I have a program to compile bills received from e-mail, everything was working fine till i decided to pass a DataFrame as requirement of a function now i receive a KeyError error.
Below is the "bill_data" DataFrame:
bill_data
Fatura | Nota | Valor | vencimento |
---|---|---|---|
0 | 8375 | 385.00 | 16/10/2023 |
0 | 8376 | 362.10 | 16/10/2023 |
22578 | 8386 | 1197.89 | 16/10/2023 |
22578 | 8387 | 1505.38 | 16/10/2023 |
22582 | 8388 | 2049.82 | 16/10/2023 |
22582 | 8389 | 4138.58 | 16/10/2023 |
22579 | 8390 | 3546.34 | 16/10/2023 |
22579 | 8391 | 1389.32 | 16/10/2023 |
My function simply get each unique "Fatura", reads an xlsx archive and pass the bill_data "Fatura", "Nota" and "vencimento" information based on "Valor" that is a sum of a column from the xlsx archive.
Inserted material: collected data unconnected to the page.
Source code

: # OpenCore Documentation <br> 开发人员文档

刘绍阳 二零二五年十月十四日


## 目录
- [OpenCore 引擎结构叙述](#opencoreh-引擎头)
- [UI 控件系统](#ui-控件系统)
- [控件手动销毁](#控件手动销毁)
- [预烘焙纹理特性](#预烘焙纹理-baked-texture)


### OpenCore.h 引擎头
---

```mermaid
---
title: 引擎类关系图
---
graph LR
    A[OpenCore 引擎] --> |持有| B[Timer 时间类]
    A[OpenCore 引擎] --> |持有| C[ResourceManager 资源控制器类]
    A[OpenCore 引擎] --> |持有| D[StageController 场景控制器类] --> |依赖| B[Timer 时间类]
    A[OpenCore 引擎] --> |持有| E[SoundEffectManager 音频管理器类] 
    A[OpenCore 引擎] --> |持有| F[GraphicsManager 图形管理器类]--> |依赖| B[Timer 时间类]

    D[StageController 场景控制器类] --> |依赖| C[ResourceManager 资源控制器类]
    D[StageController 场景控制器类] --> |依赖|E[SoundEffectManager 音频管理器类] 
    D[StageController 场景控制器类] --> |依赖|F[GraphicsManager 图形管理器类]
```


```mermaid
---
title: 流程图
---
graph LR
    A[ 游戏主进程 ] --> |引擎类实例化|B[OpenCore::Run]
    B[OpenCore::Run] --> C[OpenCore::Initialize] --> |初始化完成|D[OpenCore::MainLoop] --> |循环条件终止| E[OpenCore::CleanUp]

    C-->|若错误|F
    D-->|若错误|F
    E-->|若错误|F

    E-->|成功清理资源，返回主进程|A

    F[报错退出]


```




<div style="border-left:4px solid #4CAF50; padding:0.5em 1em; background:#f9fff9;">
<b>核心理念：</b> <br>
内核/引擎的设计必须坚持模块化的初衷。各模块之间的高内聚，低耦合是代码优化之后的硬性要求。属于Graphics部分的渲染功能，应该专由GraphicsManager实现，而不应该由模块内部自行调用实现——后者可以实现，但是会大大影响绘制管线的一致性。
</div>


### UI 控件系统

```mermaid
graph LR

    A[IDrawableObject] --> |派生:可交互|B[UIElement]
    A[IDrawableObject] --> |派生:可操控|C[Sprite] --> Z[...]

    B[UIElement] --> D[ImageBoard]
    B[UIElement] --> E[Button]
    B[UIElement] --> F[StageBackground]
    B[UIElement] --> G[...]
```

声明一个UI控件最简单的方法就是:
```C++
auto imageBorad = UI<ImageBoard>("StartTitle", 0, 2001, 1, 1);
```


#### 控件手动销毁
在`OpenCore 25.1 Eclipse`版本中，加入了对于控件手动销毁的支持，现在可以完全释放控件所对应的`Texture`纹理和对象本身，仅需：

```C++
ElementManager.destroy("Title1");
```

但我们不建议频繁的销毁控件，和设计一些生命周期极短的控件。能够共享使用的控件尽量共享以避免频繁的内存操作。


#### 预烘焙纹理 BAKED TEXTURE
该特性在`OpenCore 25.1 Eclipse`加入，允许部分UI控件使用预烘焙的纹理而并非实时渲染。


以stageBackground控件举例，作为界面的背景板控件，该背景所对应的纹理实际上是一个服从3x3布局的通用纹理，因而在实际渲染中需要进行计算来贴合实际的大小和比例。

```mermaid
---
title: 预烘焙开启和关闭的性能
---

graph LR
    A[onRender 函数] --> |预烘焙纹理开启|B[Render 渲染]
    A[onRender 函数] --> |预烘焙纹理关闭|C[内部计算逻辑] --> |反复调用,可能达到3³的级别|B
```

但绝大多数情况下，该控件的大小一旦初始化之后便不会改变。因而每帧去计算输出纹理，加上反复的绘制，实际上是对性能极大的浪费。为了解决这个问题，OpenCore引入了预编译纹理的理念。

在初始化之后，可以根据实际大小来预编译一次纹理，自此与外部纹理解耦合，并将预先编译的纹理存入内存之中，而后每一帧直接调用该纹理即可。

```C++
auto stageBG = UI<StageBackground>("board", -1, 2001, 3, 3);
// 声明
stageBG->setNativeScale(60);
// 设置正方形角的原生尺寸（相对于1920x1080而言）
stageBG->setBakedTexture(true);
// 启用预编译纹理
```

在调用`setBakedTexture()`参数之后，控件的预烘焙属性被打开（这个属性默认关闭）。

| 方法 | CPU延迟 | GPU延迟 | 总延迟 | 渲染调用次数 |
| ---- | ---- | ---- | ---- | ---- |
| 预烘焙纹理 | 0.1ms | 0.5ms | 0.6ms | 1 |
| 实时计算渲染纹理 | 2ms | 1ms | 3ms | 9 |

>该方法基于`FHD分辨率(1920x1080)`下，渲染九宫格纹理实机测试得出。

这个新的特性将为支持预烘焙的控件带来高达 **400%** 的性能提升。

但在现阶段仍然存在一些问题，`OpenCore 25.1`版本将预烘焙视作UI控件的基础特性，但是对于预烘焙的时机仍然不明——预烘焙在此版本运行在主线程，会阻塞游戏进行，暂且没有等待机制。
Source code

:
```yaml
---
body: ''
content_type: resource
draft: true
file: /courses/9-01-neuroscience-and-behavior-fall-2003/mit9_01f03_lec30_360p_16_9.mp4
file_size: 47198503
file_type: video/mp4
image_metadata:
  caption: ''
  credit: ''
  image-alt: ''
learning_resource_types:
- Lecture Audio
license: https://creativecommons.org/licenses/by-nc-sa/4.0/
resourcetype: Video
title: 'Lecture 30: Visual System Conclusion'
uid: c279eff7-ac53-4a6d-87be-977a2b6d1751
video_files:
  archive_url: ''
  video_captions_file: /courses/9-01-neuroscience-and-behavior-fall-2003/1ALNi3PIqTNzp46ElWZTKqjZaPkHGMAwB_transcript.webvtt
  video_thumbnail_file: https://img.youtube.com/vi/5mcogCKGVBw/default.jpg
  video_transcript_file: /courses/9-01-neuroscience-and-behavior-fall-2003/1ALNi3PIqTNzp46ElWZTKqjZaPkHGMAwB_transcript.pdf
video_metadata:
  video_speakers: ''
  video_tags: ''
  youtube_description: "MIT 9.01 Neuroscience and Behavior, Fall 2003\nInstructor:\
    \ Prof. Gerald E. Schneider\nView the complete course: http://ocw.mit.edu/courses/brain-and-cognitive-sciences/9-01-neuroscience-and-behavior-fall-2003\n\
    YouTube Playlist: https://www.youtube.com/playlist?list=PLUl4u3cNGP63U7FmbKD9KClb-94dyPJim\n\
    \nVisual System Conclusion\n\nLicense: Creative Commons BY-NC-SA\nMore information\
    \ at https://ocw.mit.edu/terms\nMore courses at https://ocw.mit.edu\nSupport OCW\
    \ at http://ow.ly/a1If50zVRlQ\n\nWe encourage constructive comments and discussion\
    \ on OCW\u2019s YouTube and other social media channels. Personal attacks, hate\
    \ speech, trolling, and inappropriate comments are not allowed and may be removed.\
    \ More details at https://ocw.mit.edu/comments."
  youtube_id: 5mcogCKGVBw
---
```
Below is my function "compile_extract":
compile_extract
def compile_extract(bill: pd.DataFrame, folder: Path): # ! erro com o dataframe
## Final product will look like this
extract = pd.DataFrame(
columns = [
'REL', 'ID', 'ND', 'FAT', 'VencimentoFatura', 'StatusFatura',
'StatusRelatorio', 'StatusSAP', 'Unidade de Negócio',
'CNPJ Unidade de Negócio', 'Relatório', 'Descrição',
'Motivo', 'Viajante', 'Serviço', 'Data de Emissão',
'Destino', 'Fornecedor', 'Data Início da Viagem',
'Data Fim da Viagem', 'Localizador',
'Código Centro de Custo',
'Descrição do Centro de Custo',
'Rateio de Centro de Custo',
'Valor', 'Código Projeto',
'Nome Projeto'
]
)
## Reutnrs only unique Fatura values
bills = bill['Fatura'].unique()
for i in range(len(bills)):
## Current Fatura number
bill_num = bills[i]
## Ignores zero values in Fatura
if bill_num != 0:
## Read the extract
data = pd.read_excel(folder / str(str(bill_num) + ".xlsx"))
## Hotel services
bill_hotel = data.loc[data['Serviço'] == str("Hotel")]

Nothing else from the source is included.